Class AmDiagGmm represents a collection of DiagGmm objects, indexed by pdf-id. This class does not represent a HMM-GMM, just a collection of GMMs. Putting it together with the HMM structure is the responsibility of other code, principally the topology and transition-modeling code and the code responsible for compiling decoding graphs (see HMM topology and transition modeling). We mention at this point that we never write an object of AmDiagGmm to disk on its own; instead we write an object of type TransitionModel and then an object of type AmDiagGmm. This is simply a convenience to avoid having to write too many separate files to disk, since normally we update the Gaussians and the transitions at the same time. The idea is that with other model types we would create a file with a TransitionModel and then [an object some other model type]. This way, programs that need to read only the transition model (e.g. for graph creation) can read the file without needing to know the type of the model.

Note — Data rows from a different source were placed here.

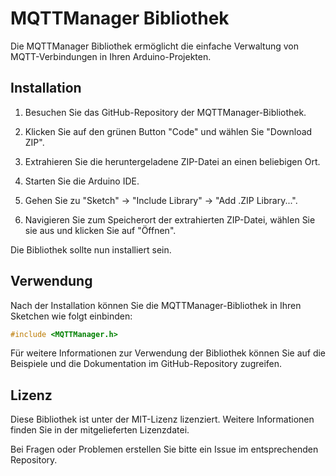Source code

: # MQTTManager Bibliothek

Die MQTTManager Bibliothek ermöglicht die einfache Verwaltung von MQTT-Verbindungen in Ihren Arduino-Projekten.

## Installation

1. Besuchen Sie das GitHub-Repository der MQTTManager-Bibliothek.

2. Klicken Sie auf den grünen Button "Code" und wählen Sie "Download ZIP".

3. Extrahieren Sie die heruntergeladene ZIP-Datei an einen beliebigen Ort.

4. Starten Sie die Arduino IDE.

5. Gehen Sie zu "Sketch" -> "Include Library" -> "Add .ZIP Library...".

6. Navigieren Sie zum Speicherort der extrahierten ZIP-Datei, wählen Sie sie aus und klicken Sie auf "Öffnen".

Die Bibliothek sollte nun installiert sein.

## Verwendung

Nach der Installation können Sie die MQTTManager-Bibliothek in Ihren Sketchen wie folgt einbinden:

```cpp
#include <MQTTManager.h>
```

Für weitere Informationen zur Verwendung der Bibliothek können Sie auf die Beispiele und die Dokumentation im GitHub-Repository zugreifen.


## Lizenz

Diese Bibliothek ist unter der MIT-Lizenz lizenziert. Weitere Informationen finden Sie in der mitgelieferten Lizenzdatei.

Bei Fragen oder Problemen erstellen Sie bitte ein Issue im entsprechenden Repository.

Class AmDiagGmm is a fairly simple object and does not take the responsibility for such things as model estimation (e.g. see AccumAmDiagGmm), or transform estimation (there are various pieces of code that do this; see Feature and model-space transforms in Kaldi.
We have a class FullGmm for full-covariance GMMs, which has similar functionality to the DiagGmm class but with full covariances. This is mainly of use for training full-covariance Universal Background Models (UBMs) in the SGMM recipe (see below). The only command-line tools available for full GMMs are used to train global mixture models (i.e. UBMs); we have not implemented a full covariance version of the AmDiagGmm class or the corresponding command line tools, although doing so would be fairly easy.
Subspace Gaussian Mixture Models (SGMMs) are implemented by class AmSgmm. This class essentially implements the approach described in ``The Subspace Gaussian Mixture Model – a Structured Model for Speech Recognition'', by D. Povey, Lukas Burget et. al, Computer Speech and Language, 2011. The class AmSgmm represents a whole collection of pdf's; there is no class that represents a single pdf of the SGMM (as there is for GMMs). Estimation of SGMMs is handled (at the C++ level) by the classes MleAmSgmmAccs and MleAmSgmmUpdater.
For example scripts that demonstrate how to build an SGMM based system, see egs/rm/s1/steps/train_ubma.sh, egs/rm/s1/steps/train_sgmma.sh, and egs/rm/s1/steps/decode_sgmma.sh.